New head coach Julie Ryan said she has high hopes for the coming season.
“They are really coming together well,” Ryan said. “Their hard work will pay off.”
Bakersfield has many opportunities for players to harness their talents and improve with the various club teams and good high school coaching.
The players for this year’s team have come from many different high schools all over the county and into Southern California.
Many of the players come from club teams that have had great success in state wide competition.
Sophomore Kim Harper won two valley championships at Garces High School and was starting outside hitter for Dominican University, Cal Pac conference champions.
“She has the kind of experience that brings leadership to the team,” Ryan said.
Freshman setter Heather Tape turned down a soccer scholarship from California State University, Bakersfield, to play volleyball at BC.
Tape was the No. 1 setter for Stockdale High School and the Kern River Volleyball Cub.
Her club team took seventh at nationals. Tape, a three-time Southwest Yosemite League champion, has a lot to bring to the team.
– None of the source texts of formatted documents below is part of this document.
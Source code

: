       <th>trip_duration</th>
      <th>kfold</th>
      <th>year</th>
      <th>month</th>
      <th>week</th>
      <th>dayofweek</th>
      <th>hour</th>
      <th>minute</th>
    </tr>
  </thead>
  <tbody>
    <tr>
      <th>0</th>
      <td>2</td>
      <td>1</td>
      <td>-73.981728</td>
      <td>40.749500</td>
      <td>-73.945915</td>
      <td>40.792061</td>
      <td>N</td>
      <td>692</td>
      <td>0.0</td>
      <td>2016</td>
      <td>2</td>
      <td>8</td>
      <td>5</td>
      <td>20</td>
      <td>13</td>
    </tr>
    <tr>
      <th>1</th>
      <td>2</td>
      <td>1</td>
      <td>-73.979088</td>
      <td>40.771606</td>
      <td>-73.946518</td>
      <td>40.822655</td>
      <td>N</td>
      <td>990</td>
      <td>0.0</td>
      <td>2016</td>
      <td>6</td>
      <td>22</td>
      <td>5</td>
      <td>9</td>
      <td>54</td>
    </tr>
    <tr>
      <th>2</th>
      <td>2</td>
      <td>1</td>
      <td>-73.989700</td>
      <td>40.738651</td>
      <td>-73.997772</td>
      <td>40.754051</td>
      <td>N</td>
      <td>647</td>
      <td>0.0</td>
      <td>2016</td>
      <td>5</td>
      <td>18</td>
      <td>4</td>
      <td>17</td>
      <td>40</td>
Freshman Lindsay Westendorff, who red-shirted for CSUB last year, transferred to BC this fall.
Freshman Stacey Segeberg, of Phelan, Calif., is hearing impaired.
The team has adapted to the communication barrier well, Ryan said. Segeberg is a talented player, she said.
Along with the new players, the team’s new coach has experienced her own success in the sport.
Ryan played professional volleyball in a San Diego United States Professional Volleyball league in 1996 and 1997.
During the past four years Ryan has coached both at the club and collegiate levels.
“She works us hard in practice, especially during conditioning,” said freshman outside hitter Cora Crisler.
While Ryan is new to the league, she has heard many things about the top teams.
She anticipates College of the Canyons to be the ‘Gades’ toughest match.
“These are tough girls,” Ryan said. “They are not afraid of competition.”
Ryan works the women hard at practice to get them ready for the tough matches that they will play this season.
Conditioning is used to build strength and endurance in the players so that they may compete at a higher level. She said she is looking forward to the season and has high hopes for the players development.
“I want the girls to take something good away, whatever it is,” she said.